The Metrics Obsession: Building Nothing, Measuring Everything

A cultural critique of the entrepreneurship content obsessed with metrics, dashboards, and numbers—while often building nothing of substance beneath them.

By Larpable Team·

The Metrics Obsession: Building Nothing, Measuring Everything

The Dashboard Trap

Open Twitter. Search #buildinpublic. You'll find:

  • "Week 12: $4,200 MRR (+$300 from last week)"
  • "Crossed 10K followers today!"
  • "Email list hit 5,000 subscribers"
  • "Tweet impressions: 2.4M this month"

Numbers. Always numbers. Endlessly, relentlessly, numbers.

But zoom out and ask: what are these numbers measuring? What's being built? What problem is being solved? What value is being created?
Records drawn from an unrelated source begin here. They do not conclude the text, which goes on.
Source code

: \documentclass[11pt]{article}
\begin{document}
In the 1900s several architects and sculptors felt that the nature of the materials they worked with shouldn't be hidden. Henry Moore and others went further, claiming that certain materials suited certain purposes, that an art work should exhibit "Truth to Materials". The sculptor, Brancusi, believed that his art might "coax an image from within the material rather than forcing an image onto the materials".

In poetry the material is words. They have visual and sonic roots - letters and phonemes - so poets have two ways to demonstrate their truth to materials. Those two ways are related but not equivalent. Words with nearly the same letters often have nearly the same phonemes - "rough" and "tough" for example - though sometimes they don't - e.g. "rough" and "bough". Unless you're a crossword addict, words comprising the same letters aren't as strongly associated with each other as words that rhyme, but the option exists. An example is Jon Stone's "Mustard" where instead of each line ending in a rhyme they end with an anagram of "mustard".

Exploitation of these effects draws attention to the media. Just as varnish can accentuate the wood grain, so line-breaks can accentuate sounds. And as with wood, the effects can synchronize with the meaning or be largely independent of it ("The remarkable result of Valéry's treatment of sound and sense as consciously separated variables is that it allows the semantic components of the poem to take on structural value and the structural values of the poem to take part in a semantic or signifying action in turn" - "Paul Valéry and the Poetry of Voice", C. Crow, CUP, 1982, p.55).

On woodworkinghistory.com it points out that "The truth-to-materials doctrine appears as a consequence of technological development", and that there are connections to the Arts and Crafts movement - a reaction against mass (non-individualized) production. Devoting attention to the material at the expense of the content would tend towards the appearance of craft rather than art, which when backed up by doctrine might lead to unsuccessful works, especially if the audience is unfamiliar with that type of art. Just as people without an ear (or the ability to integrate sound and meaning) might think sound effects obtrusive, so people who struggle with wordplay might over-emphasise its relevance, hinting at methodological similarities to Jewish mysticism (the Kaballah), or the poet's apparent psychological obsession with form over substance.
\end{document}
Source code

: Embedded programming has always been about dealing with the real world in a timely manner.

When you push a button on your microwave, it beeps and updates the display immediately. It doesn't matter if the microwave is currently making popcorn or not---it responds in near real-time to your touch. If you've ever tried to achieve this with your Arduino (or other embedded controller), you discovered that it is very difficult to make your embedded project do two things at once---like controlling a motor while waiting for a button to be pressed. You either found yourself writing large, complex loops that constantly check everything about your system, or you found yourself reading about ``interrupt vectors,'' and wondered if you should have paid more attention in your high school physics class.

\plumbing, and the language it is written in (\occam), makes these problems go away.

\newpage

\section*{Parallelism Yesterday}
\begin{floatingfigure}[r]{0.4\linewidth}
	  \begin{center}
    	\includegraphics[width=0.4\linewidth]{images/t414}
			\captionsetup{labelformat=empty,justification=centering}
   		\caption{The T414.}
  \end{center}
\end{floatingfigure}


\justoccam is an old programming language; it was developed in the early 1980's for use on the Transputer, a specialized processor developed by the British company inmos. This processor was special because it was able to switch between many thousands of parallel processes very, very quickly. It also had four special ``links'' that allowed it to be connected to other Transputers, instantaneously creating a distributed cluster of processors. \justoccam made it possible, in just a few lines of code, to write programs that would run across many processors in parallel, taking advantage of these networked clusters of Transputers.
Often, the answer is: nothing. The metrics have become the product.

The Measurement Inversion

What Metrics Are For

In a healthy business, metrics serve the mission:

  • Revenue measures value delivered
  • Growth measures market validation
  • Engagement measures resonance
  • Subscribers measure trust earned

The business exists; metrics track its health.

What Metrics Have Become

In the content economy, metrics serve themselves:

  • Revenue is content (regardless of what generates it)
  • Growth is content (regardless of sustainability)
  • Engagement is the goal (not a byproduct)
  • Subscribers are proof of authority (not distribution for value)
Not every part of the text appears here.